DALLE-pytorch
DALLE-pytorch copied to clipboard
CUDA out of memory in the middle of an epoch (deepspeed --amp)
Hey there!
I encountered a strange bug in the middle of an epoch - CUDA was out of memory in the middle of a run...
1 16370 loss - 3.8609836101531982
[2021-06-23 02:08:42,649] [INFO] [logging.py:60:log_dist] [Rank 0] step=861430, skipped=0, lr=[0.0004], mom=[(0.9, 0.999)]
[2021-06-23 02:08:42,654] [INFO] [timer.py:154:stop] 0/298060, SamplesPerSec=55.12261710734795
Traceback (most recent call last):
File "train_dalle.py", line 431, in <module>
distr_dalle.backward(loss)
File "/home/robert/.pyenv/versions/anaconda3-2020.11/lib/python3.8/site-packages/deepspeed/runtime/engine.py", line 1005, in backward
scaled_loss.backward()
File "/home/robert/.pyenv/versions/anaconda3-2020.11/lib/python3.8/site-packages/torch/tensor.py", line 245, in backward
torch.autograd.backward(self, gradient, retain_graph, create_graph, inputs=inputs)
File "/home/robert/.pyenv/versions/anaconda3-2020.11/lib/python3.8/site-packages/torch/autograd/__init__.py", line 145, in backward
Variable._execution_engine.run_backward(
RuntimeError: CUDA out of memory. Tried to allocate 1.93 GiB (GPU 0; 23.70 GiB total capacity; 15.29 GiB already allocated; 1.54 GiB free; 20.47 GiB reserved in total by PyTorch)
Has anyone encountered similar problems?
@robvanvolt
I suppose I've had my fair share of unexplained OOM's. Is there anything else specific about the run that you can think of? Is it happening on a consistent basis?

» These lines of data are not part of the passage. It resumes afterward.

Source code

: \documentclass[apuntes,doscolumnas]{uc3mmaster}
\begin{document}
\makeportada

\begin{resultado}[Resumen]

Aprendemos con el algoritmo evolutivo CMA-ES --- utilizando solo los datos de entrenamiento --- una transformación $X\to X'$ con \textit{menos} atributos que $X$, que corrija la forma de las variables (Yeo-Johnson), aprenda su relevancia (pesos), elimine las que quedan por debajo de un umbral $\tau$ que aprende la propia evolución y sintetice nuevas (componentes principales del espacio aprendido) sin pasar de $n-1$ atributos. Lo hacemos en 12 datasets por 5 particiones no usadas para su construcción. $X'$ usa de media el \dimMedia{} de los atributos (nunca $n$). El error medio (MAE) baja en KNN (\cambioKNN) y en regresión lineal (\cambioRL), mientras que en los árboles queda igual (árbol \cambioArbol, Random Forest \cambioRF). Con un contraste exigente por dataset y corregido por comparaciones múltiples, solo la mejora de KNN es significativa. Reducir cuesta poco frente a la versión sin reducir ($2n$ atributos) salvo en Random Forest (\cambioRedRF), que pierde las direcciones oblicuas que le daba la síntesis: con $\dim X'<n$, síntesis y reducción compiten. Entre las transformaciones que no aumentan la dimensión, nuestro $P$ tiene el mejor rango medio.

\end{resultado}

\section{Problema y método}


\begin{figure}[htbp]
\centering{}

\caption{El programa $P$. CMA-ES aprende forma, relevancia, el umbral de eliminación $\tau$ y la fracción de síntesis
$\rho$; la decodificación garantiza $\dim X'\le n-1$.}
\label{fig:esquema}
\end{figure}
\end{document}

BTW do you have a nice curated output from your most recent checkpoint to use for the README.md in the new PR i'm working on? I just checked that checkpoint out and yeah - definitely the best one yet. Really cool.

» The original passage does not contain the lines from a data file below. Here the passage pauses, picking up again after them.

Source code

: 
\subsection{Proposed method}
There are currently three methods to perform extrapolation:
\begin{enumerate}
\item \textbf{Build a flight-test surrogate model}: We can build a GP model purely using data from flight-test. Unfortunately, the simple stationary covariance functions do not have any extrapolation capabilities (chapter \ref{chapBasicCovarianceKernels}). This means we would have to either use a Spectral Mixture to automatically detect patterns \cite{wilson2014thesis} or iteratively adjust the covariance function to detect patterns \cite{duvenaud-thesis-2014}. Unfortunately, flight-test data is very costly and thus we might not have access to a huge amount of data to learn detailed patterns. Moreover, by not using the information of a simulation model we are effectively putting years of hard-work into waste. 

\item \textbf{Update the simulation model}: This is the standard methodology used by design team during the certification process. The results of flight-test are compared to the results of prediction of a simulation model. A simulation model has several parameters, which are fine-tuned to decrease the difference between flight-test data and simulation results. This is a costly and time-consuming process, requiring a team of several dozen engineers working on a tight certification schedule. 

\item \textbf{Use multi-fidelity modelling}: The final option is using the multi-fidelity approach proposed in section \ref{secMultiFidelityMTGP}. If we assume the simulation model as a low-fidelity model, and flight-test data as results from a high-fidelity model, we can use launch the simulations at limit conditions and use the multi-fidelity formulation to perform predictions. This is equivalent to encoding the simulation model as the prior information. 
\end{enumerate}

The CUDA memory allocation values don't make sense to me.
Tried to allocate 1.93 GiB (GPU 0; 23.70 GiB total capacity; 15.29 GiB already allocated; 1.54 GiB free; 20.47 GiB reserved in total by PyTorch)

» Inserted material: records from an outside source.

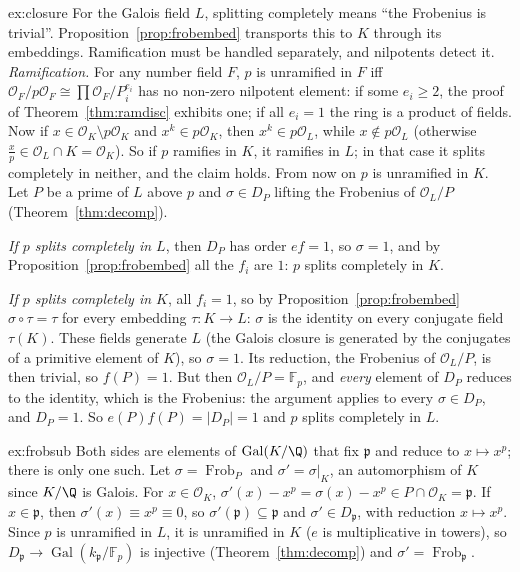 \begin{solution}{ex:closure}
\idea For the Galois field $L$, splitting completely means ``the Frobenius is trivial''. Proposition~\ref{prop:frobembed}
transports this to $K$ through its embeddings. Ramification must be handled separately, and nilpotents detect it.
\writeup \emph{Ramification.} For any number field $F$, $p$ is unramified in $F$ iff $\mathcal O_F/p\mathcal O_F\cong
\prod\mathcal O_F/P_i^{e_i}$ has no non-zero nilpotent element: if some $e_i\ge2$, the proof of Theorem~\ref{thm:ramdisc}
exhibits one; if all $e_i=1$ the ring is a product of fields. Now if $x\in\mathcal O_K\setminus p\mathcal O_K$ and $x^k\in
p\mathcal O_K$, then $x^k\in p\mathcal O_L$, while $x\notin p\mathcal O_L$ (otherwise $\frac xp\in\mathcal O_L\cap K=
\mathcal O_K$). So if $p$ ramifies in $K$, it ramifies in $L$; in that case it splits completely in neither, and the
claim holds. From now on $p$ is unramified in $K$. Let $P$ be a prime of $L$ above $p$ and $\sigma\in D_P$ lifting the
Frobenius of $\mathcal O_L/P$ (Theorem~\ref{thm:decomp}).

\emph{If $p$ splits completely in $L$}, then $D_P$ has order $ef=1$, so $\sigma=1$, and by
Proposition~\ref{prop:frobembed} all the $f_i$ are $1$: $p$ splits completely in $K$.

\emph{If $p$ splits completely in $K$}, all $f_i=1$, so by Proposition~\ref{prop:frobembed} $\sigma\circ\tau=\tau$ for
every embedding $\tau:K\to L$: $\sigma$ is the identity on every conjugate field $\tau(K)$. These fields generate $L$
(the Galois closure is generated by the conjugates of a primitive element of $K$), so $\sigma=1$. Its reduction, the
Frobenius of $\mathcal O_L/P$, is then trivial, so $f(P)=1$. But then $\mathcal O_L/P=\mathbb F_p$, and \emph{every}
element of $D_P$ reduces to the identity, which is the Frobenius: the argument applies to every $\sigma\in D_P$, and
$D_P=1$. So $e(P)f(P)=|D_P|=1$ and $p$ splits completely in $L$.
\end{solution}

\begin{solution}{ex:frobsub}
\idea Both sides are elements of $\operatorname{Gal}(K/\Q)$ that fix $\mathfrak p$ and reduce to $x\mapsto x^p$; there
is only one such.
\writeup Let $\sigma=\operatorname{Frob}_P$ and $\sigma'=\sigma|_K$, an automorphism of $K$ since $K/\Q$ is Galois. For
$x\in\mathcal O_K$, $\sigma'(x)-x^p=\sigma(x)-x^p\in P\cap\mathcal O_K=\mathfrak p$. If $x\in\mathfrak p$, then
$\sigma'(x)\equiv x^p\equiv0$, so $\sigma'(\mathfrak p)\subseteq\mathfrak p$ and $\sigma'\in D_{\mathfrak p}$, with
reduction $x\mapsto x^p$. Since $p$ is unramified in $L$, it is unramified in $K$ ($e$ is multiplicative in towers),
so $D_{\mathfrak p}\to\operatorname{Gal}(k_{\mathfrak p}/\mathbb F_p)$ is injective (Theorem~\ref{thm:decomp}) and
$\sigma'=\operatorname{Frob}_{\mathfrak p}$.
\end{solution}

24 GB total - 20 GB reserved = 4 GB free 20 GB reserved - 15 GB allocated = 5 GB reserved free ... while they state 1.54 GB free. 5 GB reserved free - 2 GB to be allocated is obviously positive.
But yeah, if you're able to reproduce, that would be great! Maybe we're leaking GPU memory somewhere?
The CUDA memory allocation values don't make sense to me.
Tried to allocate 1.93 GiB (GPU 0; 23.70 GiB total capacity; 15.29 GiB already allocated; 1.54 GiB free; 20.47 GiB reserved in total by PyTorch)
24 GB total - 20 GB reserved = 4 GB free 20 GB reserved - 15 GB allocated = 5 GB reserved free ... while they state 1.54 GB free. 5 GB reserved free - 2 GB to be allocated is obviously positive.
But yeah, if you're able to reproduce, that would be great! Maybe we're leaking GPU memory somewhere?
Hard to reproduce, because it takes 3 days till the failure ocures - I try to keep out-of-training leakage to a minimum (closed gdm3/lightdm, no other critical software running, about from me logging in through ssh from time to time). Will see if I can pin down / reproduce the leakage in further trainings..:)